# [Work to complete]
Return only the lines running from the top of the entries to the line with "(public) void clear()", inclusive, exactly as written.

# [Listed records]
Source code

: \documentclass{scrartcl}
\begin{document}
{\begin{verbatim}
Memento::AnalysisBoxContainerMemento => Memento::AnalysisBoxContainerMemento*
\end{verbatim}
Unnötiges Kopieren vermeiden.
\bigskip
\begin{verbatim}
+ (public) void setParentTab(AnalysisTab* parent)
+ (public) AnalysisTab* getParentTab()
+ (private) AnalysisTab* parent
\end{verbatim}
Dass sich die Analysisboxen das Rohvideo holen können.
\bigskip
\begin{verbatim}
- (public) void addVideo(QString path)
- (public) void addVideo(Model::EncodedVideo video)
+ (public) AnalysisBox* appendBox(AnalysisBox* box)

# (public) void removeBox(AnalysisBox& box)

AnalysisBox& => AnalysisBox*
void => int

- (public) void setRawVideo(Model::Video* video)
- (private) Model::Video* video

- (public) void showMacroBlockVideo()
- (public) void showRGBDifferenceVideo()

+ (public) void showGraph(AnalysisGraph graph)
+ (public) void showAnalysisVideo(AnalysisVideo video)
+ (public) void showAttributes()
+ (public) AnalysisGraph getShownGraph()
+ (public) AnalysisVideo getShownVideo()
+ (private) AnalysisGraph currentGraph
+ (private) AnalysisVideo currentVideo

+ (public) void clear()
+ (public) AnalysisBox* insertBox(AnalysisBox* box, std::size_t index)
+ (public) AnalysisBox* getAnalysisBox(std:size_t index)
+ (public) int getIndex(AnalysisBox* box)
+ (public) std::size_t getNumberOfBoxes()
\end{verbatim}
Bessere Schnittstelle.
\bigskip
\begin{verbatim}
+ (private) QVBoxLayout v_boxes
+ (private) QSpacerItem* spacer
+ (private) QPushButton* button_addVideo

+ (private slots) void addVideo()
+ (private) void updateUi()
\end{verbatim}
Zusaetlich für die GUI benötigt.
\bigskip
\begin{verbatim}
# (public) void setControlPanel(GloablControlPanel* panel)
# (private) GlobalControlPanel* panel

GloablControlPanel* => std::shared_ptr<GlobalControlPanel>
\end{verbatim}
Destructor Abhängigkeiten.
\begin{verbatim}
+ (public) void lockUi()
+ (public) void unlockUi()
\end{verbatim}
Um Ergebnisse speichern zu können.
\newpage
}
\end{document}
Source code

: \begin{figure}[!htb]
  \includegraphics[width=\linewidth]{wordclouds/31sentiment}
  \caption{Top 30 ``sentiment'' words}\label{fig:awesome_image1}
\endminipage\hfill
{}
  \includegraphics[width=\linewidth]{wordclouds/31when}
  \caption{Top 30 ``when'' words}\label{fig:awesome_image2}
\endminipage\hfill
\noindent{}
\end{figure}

# [Reply]
Source code

: \documentclass{scrartcl}
\begin{document}
{\begin{verbatim}
Memento::AnalysisBoxContainerMemento => Memento::AnalysisBoxContainerMemento*
\end{verbatim}
Unnötiges Kopieren vermeiden.
\bigskip
\begin{verbatim}
+ (public) void setParentTab(AnalysisTab* parent)
+ (public) AnalysisTab* getParentTab()
+ (private) AnalysisTab* parent
\end{verbatim}
Dass sich die Analysisboxen das Rohvideo holen können.
\bigskip
\begin{verbatim}
- (public) void addVideo(QString path)
- (public) void addVideo(Model::EncodedVideo video)
+ (public) AnalysisBox* appendBox(AnalysisBox* box)

# (public) void removeBox(AnalysisBox& box)

AnalysisBox& => AnalysisBox*
void => int

- (public) void setRawVideo(Model::Video* video)
- (private) Model::Video* video

- (public) void showMacroBlockVideo()
- (public) void showRGBDifferenceVideo()

+ (public) void showGraph(AnalysisGraph graph)
+ (public) void showAnalysisVideo(AnalysisVideo video)
+ (public) void showAttributes()
+ (public) AnalysisGraph getShownGraph()
+ (public) AnalysisVideo getShownVideo()
+ (private) AnalysisGraph currentGraph
+ (private) AnalysisVideo currentVideo

+ (public) void clear()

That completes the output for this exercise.